___ Material provided ___

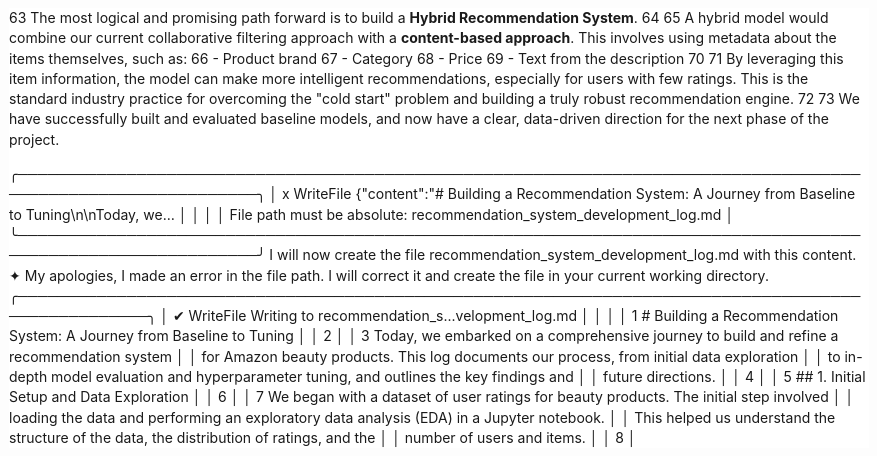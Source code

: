    63 The most logical and promising path forward is to build a **Hybrid Recommendation System**.
   64
   65 A hybrid model would combine our current collaborative filtering approach with a **content-based
      approach**. This involves using metadata about the items themselves, such as:
   66 - Product brand
   67 - Category
   68 - Price
   69 - Text from the description
   70
   71 By leveraging this item information, the model can make more intelligent recommendations,
      especially for users with few ratings. This is the standard industry practice for overcoming the
      "cold start" problem and building a truly robust recommendation engine.
   72
   73 We have successfully built and evaluated baseline models, and now have a clear, data-driven
      direction for the next phase of the project.

 ╭──────────────────────────────────────────────────────────────────────────────────────────────────────────────╮
 │ x  WriteFile {"content":"# Building a Recommendation System: A Journey from Baseline to Tuning\n\nToday, we… │
 │                                                                                                              │
 │    File path must be absolute: recommendation_system_development_log.md                                      │
 ╰──────────────────────────────────────────────────────────────────────────────────────────────────────────────╯
  I will now create the file recommendation_system_development_log.md with this content.
✦ My apologies, I made an error in the file path. I will correct it and create the file in your current
  working directory.
 ╭───────────────────────────────────────────────────────────────────────────────────────────────────╮
 │ ✔  WriteFile Writing to recommendation_s...velopment_log.md                                       │
 │                                                                                                   │
 │     1 # Building a Recommendation System: A Journey from Baseline to Tuning                       │
 │     2                                                                                             │
 │     3 Today, we embarked on a comprehensive journey to build and refine a recommendation system   │
 │       for Amazon beauty products. This log documents our process, from initial data exploration   │
 │       to in-depth model evaluation and hyperparameter tuning, and outlines the key findings and   │
 │       future directions.                                                                          │
 │     4                                                                                             │
 │     5 ## 1. Initial Setup and Data Exploration                                                    │
 │     6                                                                                             │
 │     7 We began with a dataset of user ratings for beauty products. The initial step involved      │
 │       loading the data and performing an exploratory data analysis (EDA) in a Jupyter notebook.   │
 │       This helped us understand the structure of the data, the distribution of ratings, and the   │
 │       number of users and items.                                                                  │
 │     8                                                                                             │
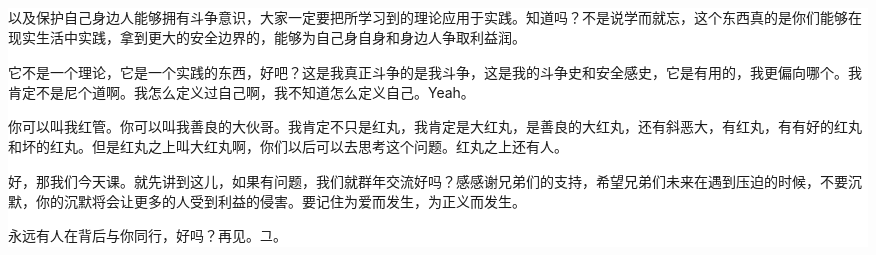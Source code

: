以及保护自己身边人能够拥有斗争意识，大家一定要把所学习到的理论应用于实践。知道吗？不是说学而就忘，这个东西真的是你们能够在现实生活中实践，拿到更大的安全边界的，能够为自己身自身和身边人争取利益润。

它不是一个理论，它是一个实践的东西，好吧？这是我真正斗争的是我斗争，这是我的斗争史和安全感史，它是有用的，我更偏向哪个。我肯定不是尼个道啊。我怎么定义过自己啊，我不知道怎么定义自己。Yeah。

你可以叫我红管。你可以叫我善良的大伙哥。我肯定不只是红丸，我肯定是大红丸，是善良的大红丸，还有斜恶大，有红丸，有有好的红丸和坏的红丸。但是红丸之上叫大红丸啊，你们以后可以去思考这个问题。红丸之上还有人。

好，那我们今天课。就先讲到这儿，如果有问题，我们就群年交流好吗？感感谢兄弟们的支持，希望兄弟们未来在遇到压迫的时候，不要沉默，你的沉默将会让更多的人受到利益的侵害。要记住为爱而发生，为正义而发生。

永远有人在背后与你同行，好吗？再见。그。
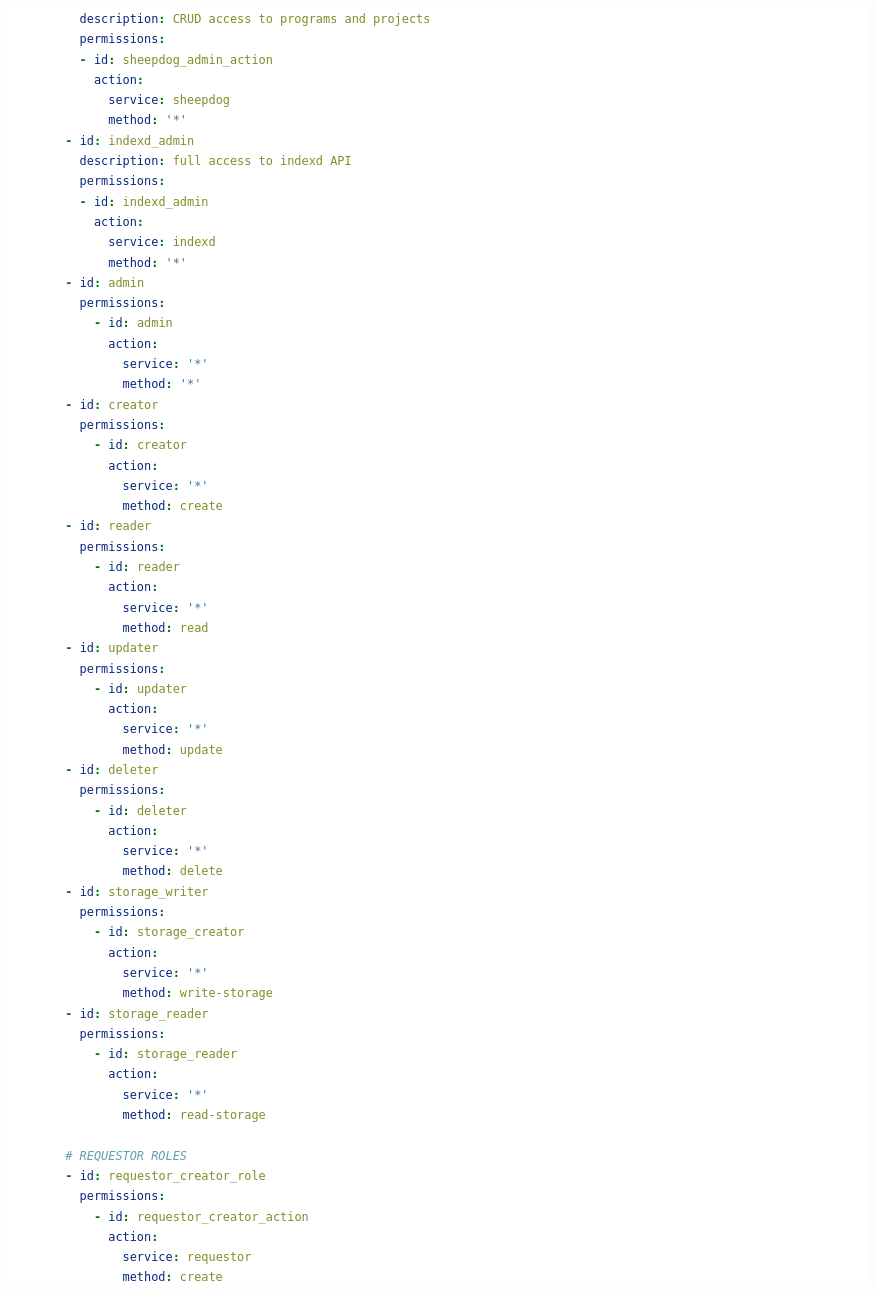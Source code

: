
 ```yaml
          description: CRUD access to programs and projects
          permissions:
          - id: sheepdog_admin_action
            action:
              service: sheepdog
              method: '*'
        - id: indexd_admin
          description: full access to indexd API
          permissions:
          - id: indexd_admin
            action:
              service: indexd
              method: '*'
        - id: admin
          permissions:
            - id: admin
              action:
                service: '*'
                method: '*'
        - id: creator
          permissions:
            - id: creator
              action:
                service: '*'
                method: create
        - id: reader
          permissions:
            - id: reader
              action:
                service: '*'
                method: read
        - id: updater
          permissions:
            - id: updater
              action:
                service: '*'
                method: update
        - id: deleter
          permissions:
            - id: deleter
              action:
                service: '*'
                method: delete
        - id: storage_writer
          permissions:
            - id: storage_creator
              action:
                service: '*'
                method: write-storage
        - id: storage_reader
          permissions:
            - id: storage_reader
              action:
                service: '*'
                method: read-storage

        # REQUESTOR ROLES
        - id: requestor_creator_role
          permissions:
            - id: requestor_creator_action
              action:
                service: requestor
                method: create
```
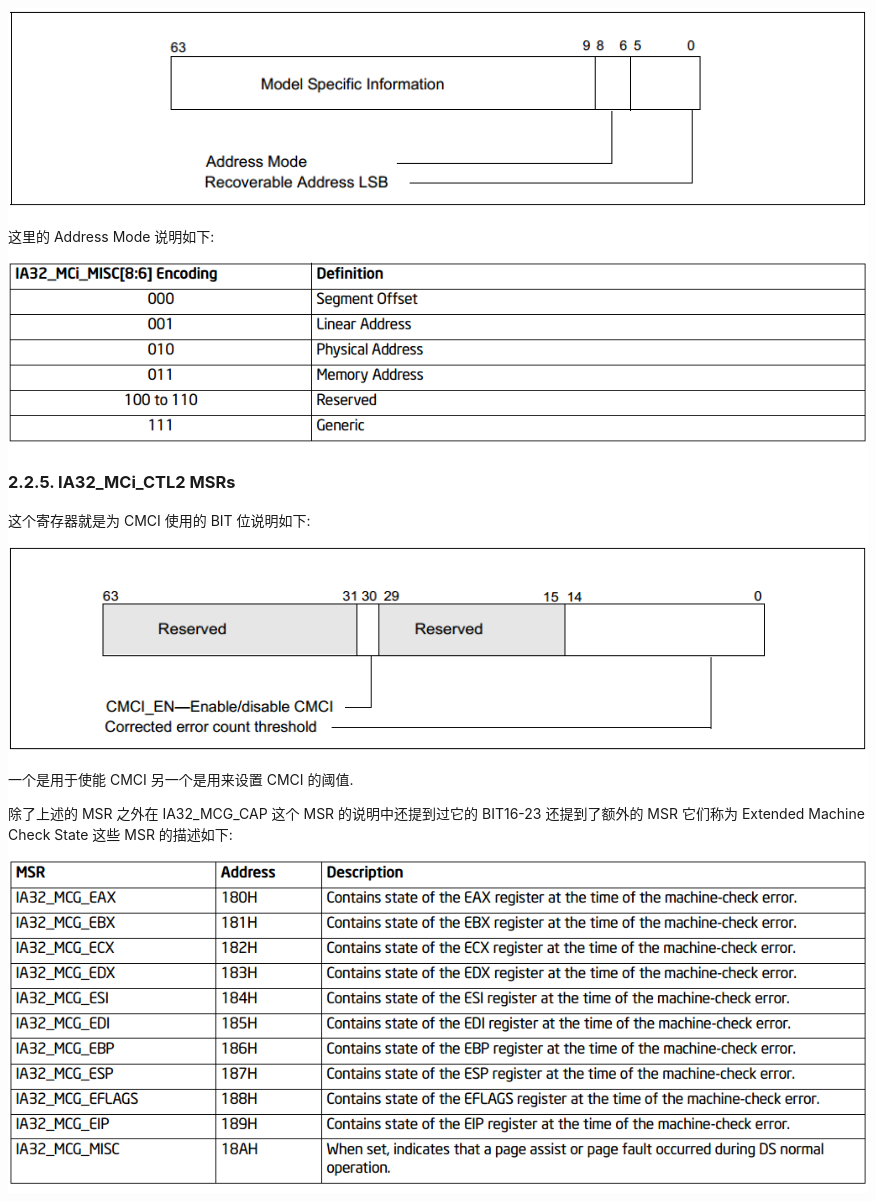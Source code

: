 ![](./images/2019-04-28-20-11-23.png)

这里的 Address Mode 说明如下:

![](./images/2019-04-28-20-11-35.png)

### 2.2.5. IA32_MCi_CTL2 MSRs

这个寄存器就是为 CMCI 使用的 BIT 位说明如下:

![](./images/2019-04-28-20-12-02.png)

一个是用于使能 CMCI 另一个是用来设置 CMCI 的阈值.

除了上述的 MSR 之外在 IA32_MCG_CAP 这个 MSR 的说明中还提到过它的 BIT16-23 还提到了额外的 MSR 它们称为 Extended Machine Check State 这些 MSR 的描述如下:

![](./images/2019-04-28-20-12-19.png)
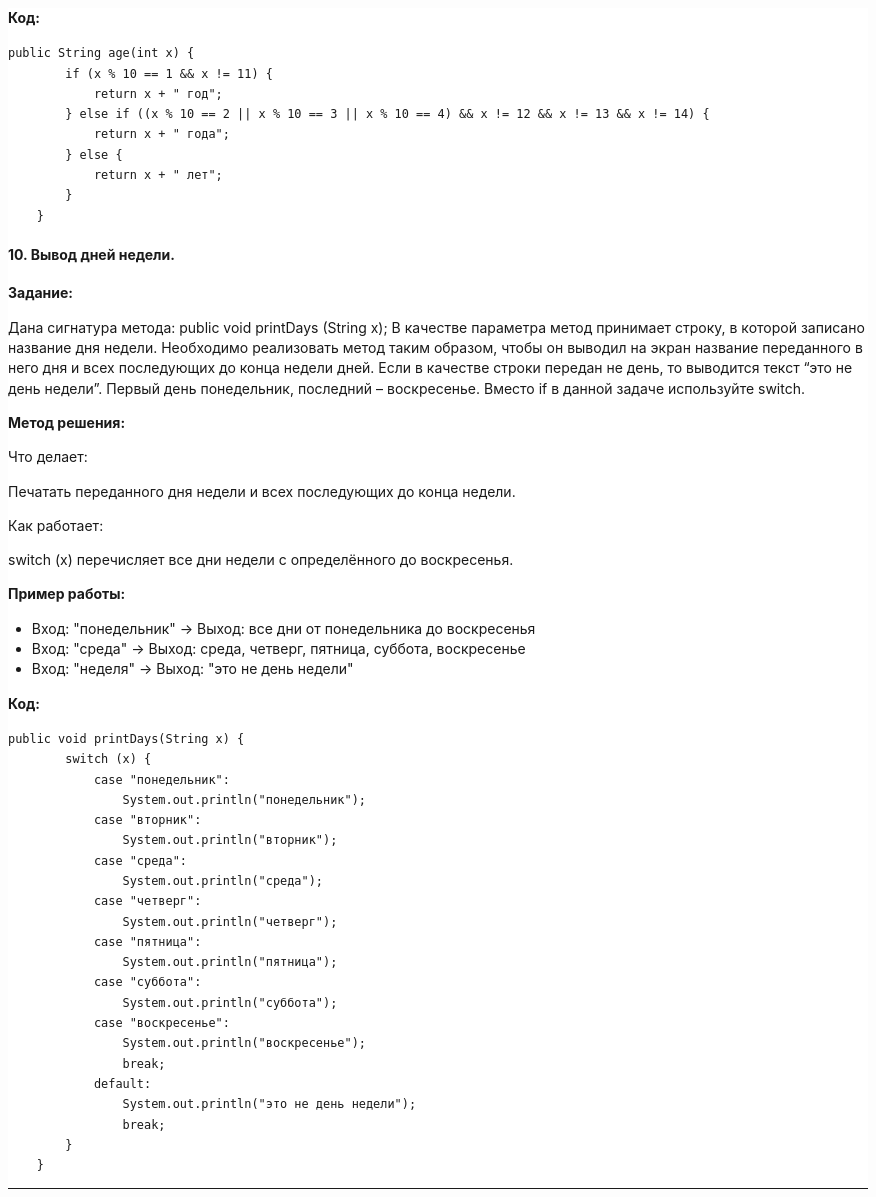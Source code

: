 **Код:**
```
public String age(int x) {
        if (x % 10 == 1 && x != 11) {
            return x + " год";
        } else if ((x % 10 == 2 || x % 10 == 3 || x % 10 == 4) && x != 12 && x != 13 && x != 14) {
            return x + " года";
        } else {
            return x + " лет";
        }
    }
```

#### 10. Вывод дней недели.

**Задание:**

Дана сигнатура метода: public void printDays (String x); В качестве параметра метод принимает строку, в которой записано название дня недели. Необходимо реализовать метод таким образом, чтобы он выводил на экран название переданного в него дня и всех последующих до конца недели дней. Если в качестве строки передан не день, то выводится текст “это не день недели”. Первый день понедельник, последний – воскресенье. Вместо if в данной задаче используйте switch. 

**Метод решения:**

Что делает:

Печатать переданного дня недели и всех последующих до конца недели.

Как работает:

switch (x) перечисляет все дни недели с определённого до воскресенья.

**Пример работы:**
- Вход: "понедельник" → Выход: все дни от понедельника до воскресенья
- Вход: "среда" → Выход: среда, четверг, пятница, суббота, воскресенье
- Вход: "неделя" → Выход: "это не день недели"

**Код:**
```
public void printDays(String x) {
        switch (x) {
            case "понедельник":
                System.out.println("понедельник");
            case "вторник":
                System.out.println("вторник");
            case "среда":
                System.out.println("среда");
            case "четверг":
                System.out.println("четверг");
            case "пятница":
                System.out.println("пятница");
            case "суббота":
                System.out.println("суббота");
            case "воскресенье":
                System.out.println("воскресенье");
                break;
            default:
                System.out.println("это не день недели");
                break;
        }
    }
```
***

___

• [Aim of the exercise] Only the number is wanted here. How many lines in the entries contain "create"?

• [Exercise response] 4